→ **WORK INSTRUCTIONS**: For each line below, check for the word "that", then state how many lines contain it, with no other output.

→ **MATERIAL TO PROCESS**:
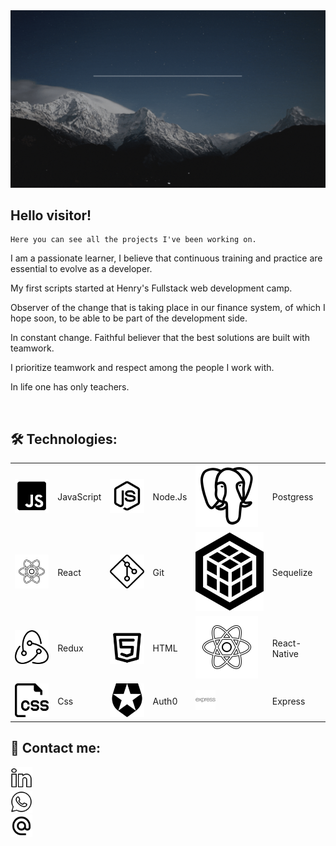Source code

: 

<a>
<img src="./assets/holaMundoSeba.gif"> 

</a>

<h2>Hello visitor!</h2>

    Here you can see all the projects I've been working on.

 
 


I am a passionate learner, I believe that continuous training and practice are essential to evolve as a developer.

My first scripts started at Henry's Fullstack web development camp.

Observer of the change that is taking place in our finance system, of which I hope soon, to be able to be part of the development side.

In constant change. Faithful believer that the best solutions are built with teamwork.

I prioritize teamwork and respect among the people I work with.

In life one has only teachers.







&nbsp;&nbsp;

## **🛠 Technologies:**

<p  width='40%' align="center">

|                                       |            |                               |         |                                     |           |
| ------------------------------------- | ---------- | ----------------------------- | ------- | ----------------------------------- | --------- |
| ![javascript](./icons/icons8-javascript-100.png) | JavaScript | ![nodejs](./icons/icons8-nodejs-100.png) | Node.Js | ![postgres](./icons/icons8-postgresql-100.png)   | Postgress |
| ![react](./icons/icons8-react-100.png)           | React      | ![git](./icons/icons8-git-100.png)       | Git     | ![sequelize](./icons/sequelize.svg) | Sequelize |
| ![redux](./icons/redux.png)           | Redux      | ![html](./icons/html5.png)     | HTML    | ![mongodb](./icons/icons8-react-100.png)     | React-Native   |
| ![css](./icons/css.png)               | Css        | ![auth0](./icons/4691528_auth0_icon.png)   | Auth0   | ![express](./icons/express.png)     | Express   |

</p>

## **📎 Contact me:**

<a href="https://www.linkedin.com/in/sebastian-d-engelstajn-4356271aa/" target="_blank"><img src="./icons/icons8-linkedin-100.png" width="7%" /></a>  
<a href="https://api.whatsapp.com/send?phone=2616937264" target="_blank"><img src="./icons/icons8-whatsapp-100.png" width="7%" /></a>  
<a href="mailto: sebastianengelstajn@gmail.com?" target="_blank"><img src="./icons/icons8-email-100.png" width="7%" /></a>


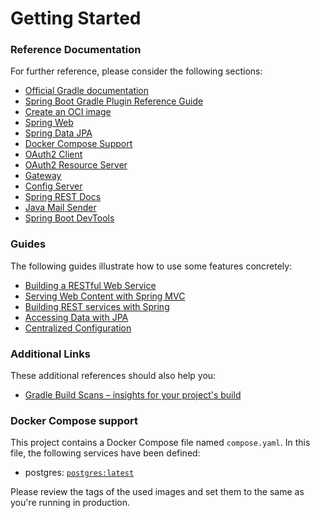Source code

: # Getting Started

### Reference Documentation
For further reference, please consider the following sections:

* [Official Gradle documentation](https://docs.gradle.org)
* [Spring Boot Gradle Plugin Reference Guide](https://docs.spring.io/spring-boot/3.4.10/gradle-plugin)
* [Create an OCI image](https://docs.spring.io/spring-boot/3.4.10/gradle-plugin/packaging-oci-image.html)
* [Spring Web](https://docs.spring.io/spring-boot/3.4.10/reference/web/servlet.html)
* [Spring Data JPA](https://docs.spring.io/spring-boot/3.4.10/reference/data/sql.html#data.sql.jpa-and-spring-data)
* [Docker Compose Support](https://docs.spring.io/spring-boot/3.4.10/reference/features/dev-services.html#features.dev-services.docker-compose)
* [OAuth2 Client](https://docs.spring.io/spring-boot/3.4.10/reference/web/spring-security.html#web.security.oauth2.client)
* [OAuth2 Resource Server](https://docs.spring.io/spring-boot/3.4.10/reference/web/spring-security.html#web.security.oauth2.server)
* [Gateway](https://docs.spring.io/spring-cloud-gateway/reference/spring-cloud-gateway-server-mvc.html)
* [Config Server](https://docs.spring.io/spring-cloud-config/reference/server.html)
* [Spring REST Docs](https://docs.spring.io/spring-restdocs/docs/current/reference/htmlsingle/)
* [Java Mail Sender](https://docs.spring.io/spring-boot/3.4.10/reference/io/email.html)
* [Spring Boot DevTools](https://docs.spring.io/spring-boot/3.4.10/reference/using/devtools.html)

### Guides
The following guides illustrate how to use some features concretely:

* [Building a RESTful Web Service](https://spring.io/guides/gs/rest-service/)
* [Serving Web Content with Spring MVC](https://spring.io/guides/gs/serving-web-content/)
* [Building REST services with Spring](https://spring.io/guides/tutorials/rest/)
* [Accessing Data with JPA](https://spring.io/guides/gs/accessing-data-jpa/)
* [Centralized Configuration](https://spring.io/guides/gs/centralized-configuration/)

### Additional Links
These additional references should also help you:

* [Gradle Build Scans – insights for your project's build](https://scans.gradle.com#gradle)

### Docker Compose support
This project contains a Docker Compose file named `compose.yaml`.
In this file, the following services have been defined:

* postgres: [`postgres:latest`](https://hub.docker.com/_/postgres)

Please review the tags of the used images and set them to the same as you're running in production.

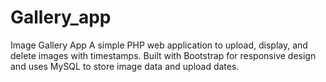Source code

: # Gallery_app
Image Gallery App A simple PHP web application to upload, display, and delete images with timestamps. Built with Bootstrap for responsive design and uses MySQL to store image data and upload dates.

→ **RESPONSE TO THIS EXERCISE**: 3